The data:
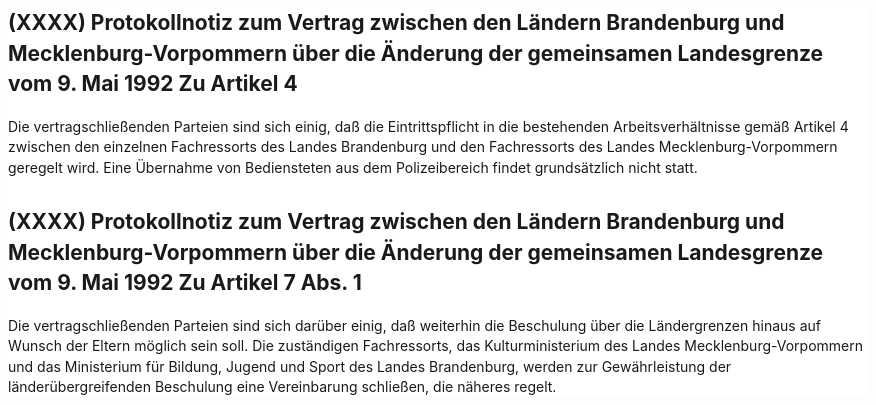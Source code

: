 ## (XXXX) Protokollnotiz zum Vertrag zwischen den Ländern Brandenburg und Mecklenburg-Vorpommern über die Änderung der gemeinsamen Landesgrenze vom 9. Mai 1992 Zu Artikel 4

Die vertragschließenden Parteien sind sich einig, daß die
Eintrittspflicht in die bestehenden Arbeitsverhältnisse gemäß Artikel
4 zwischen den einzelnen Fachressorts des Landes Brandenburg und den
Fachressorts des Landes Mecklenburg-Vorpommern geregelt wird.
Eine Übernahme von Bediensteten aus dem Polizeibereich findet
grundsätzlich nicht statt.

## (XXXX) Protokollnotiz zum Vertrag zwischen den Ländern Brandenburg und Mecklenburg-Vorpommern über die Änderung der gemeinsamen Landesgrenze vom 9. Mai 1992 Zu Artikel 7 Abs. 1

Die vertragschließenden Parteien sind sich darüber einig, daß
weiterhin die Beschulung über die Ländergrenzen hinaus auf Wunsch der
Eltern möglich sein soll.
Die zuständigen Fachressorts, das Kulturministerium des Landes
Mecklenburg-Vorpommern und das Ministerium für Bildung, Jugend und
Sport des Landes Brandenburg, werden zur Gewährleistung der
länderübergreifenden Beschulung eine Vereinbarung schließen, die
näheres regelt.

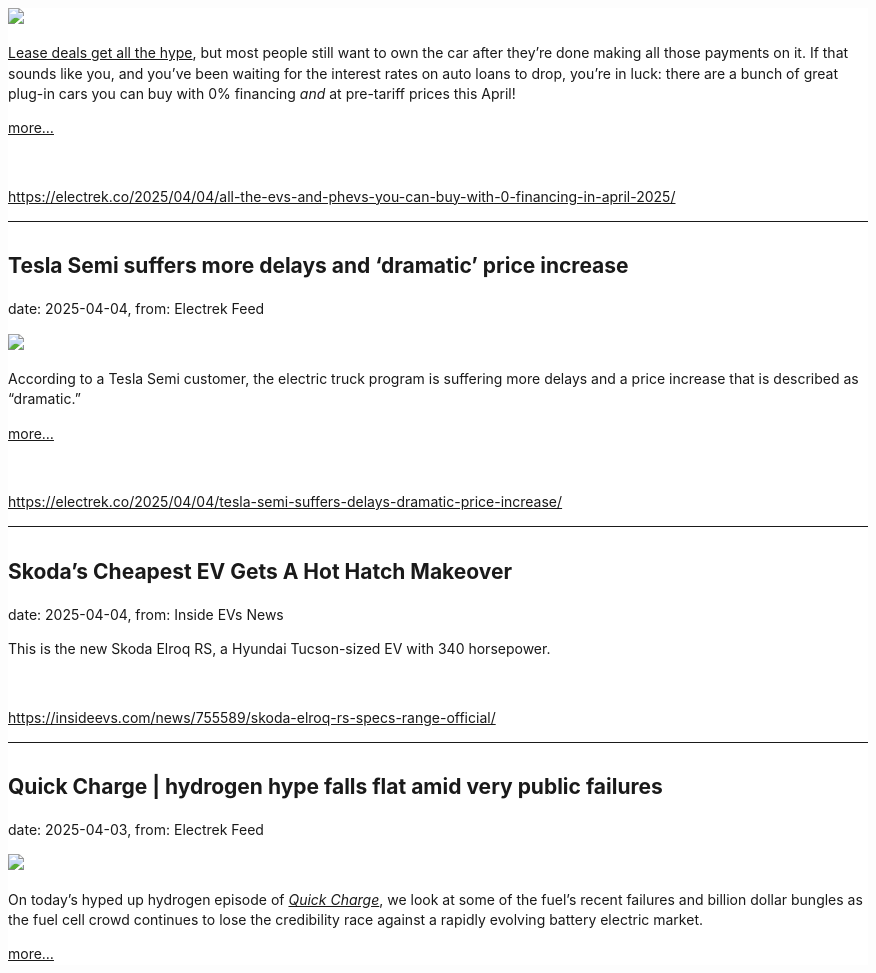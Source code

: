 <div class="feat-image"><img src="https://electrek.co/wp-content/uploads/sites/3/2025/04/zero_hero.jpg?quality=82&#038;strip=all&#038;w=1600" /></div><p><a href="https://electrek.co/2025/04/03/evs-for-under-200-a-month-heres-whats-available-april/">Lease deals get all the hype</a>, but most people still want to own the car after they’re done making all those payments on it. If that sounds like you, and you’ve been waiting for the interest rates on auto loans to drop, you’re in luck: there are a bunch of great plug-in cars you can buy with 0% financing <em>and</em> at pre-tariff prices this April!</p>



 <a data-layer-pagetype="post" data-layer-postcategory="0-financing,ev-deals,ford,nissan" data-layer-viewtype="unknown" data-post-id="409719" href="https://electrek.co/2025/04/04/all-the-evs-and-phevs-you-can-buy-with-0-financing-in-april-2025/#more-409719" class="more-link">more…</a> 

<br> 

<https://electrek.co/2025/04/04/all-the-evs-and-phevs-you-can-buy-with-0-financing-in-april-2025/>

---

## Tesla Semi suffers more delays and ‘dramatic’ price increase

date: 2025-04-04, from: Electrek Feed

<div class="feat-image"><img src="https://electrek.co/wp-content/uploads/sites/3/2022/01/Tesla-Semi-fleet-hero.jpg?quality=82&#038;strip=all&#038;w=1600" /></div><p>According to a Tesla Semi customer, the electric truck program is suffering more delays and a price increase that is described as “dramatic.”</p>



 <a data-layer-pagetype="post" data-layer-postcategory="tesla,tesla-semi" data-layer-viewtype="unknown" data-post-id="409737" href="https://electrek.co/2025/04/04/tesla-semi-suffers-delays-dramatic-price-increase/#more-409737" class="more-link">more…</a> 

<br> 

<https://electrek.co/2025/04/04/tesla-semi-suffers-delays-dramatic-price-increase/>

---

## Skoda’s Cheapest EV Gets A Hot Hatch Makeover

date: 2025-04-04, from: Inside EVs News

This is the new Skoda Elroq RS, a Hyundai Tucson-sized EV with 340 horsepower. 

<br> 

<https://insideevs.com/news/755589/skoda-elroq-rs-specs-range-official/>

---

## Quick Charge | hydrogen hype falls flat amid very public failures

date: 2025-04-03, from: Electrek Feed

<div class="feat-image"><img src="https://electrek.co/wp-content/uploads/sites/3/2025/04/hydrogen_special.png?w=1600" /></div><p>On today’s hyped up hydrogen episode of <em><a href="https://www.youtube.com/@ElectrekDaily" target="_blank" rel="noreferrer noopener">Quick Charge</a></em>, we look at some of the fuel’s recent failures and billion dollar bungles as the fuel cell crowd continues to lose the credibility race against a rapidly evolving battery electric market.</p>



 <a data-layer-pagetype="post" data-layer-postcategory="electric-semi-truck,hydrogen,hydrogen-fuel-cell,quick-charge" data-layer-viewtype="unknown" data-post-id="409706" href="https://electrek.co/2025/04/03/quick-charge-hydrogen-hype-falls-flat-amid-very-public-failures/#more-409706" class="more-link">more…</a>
* * *
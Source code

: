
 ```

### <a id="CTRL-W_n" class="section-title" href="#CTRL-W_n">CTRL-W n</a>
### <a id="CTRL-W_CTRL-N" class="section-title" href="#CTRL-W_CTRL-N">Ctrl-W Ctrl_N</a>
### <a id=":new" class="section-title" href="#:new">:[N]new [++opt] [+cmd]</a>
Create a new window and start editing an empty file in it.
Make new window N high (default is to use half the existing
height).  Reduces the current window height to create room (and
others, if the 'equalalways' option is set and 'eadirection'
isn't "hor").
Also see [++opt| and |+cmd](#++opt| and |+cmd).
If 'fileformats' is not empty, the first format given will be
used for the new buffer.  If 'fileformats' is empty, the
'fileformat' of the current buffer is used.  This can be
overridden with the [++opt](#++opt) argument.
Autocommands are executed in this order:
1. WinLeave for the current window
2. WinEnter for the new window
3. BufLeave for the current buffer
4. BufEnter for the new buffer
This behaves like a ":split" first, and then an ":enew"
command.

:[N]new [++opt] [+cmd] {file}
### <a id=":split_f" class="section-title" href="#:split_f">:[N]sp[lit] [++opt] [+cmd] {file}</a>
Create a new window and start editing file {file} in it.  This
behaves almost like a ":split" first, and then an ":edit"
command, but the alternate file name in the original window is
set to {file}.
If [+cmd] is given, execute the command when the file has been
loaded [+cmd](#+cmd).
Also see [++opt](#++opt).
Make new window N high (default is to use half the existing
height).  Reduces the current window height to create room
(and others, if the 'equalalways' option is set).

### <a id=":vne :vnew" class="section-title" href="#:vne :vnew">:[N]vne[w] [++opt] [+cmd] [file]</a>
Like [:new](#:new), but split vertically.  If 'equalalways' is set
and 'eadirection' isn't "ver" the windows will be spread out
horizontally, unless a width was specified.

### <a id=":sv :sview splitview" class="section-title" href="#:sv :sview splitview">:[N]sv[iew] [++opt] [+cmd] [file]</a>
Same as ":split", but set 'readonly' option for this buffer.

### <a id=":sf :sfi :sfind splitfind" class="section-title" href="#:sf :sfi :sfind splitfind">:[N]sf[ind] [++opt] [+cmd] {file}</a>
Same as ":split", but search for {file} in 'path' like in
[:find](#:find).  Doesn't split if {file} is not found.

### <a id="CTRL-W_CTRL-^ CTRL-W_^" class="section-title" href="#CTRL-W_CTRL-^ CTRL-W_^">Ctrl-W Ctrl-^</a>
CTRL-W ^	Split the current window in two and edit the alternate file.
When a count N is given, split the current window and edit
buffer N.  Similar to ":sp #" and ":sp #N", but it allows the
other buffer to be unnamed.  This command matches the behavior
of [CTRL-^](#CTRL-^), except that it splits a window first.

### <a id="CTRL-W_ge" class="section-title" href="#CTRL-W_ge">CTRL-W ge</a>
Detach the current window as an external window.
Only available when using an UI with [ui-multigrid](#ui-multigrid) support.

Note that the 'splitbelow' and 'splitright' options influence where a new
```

Exercise brief: Look through the data above and return exactly the lines from the one that contains "Die vertragschließenden Parteien sind sich einig, daß" to the one that contains "Die zuständigen Fachressorts, das", inclusive, with nothing else.

Task output:
Die vertragschließenden Parteien sind sich einig, daß die
Eintrittspflicht in die bestehenden Arbeitsverhältnisse gemäß Artikel
4 zwischen den einzelnen Fachressorts des Landes Brandenburg und den
Fachressorts des Landes Mecklenburg-Vorpommern geregelt wird.
Eine Übernahme von Bediensteten aus dem Polizeibereich findet
grundsätzlich nicht statt.

## (XXXX) Protokollnotiz zum Vertrag zwischen den Ländern Brandenburg und Mecklenburg-Vorpommern über die Änderung der gemeinsamen Landesgrenze vom 9. Mai 1992 Zu Artikel 7 Abs. 1

Die vertragschließenden Parteien sind sich darüber einig, daß
weiterhin die Beschulung über die Ländergrenzen hinaus auf Wunsch der
Eltern möglich sein soll.
Die zuständigen Fachressorts, das Kulturministerium des Landes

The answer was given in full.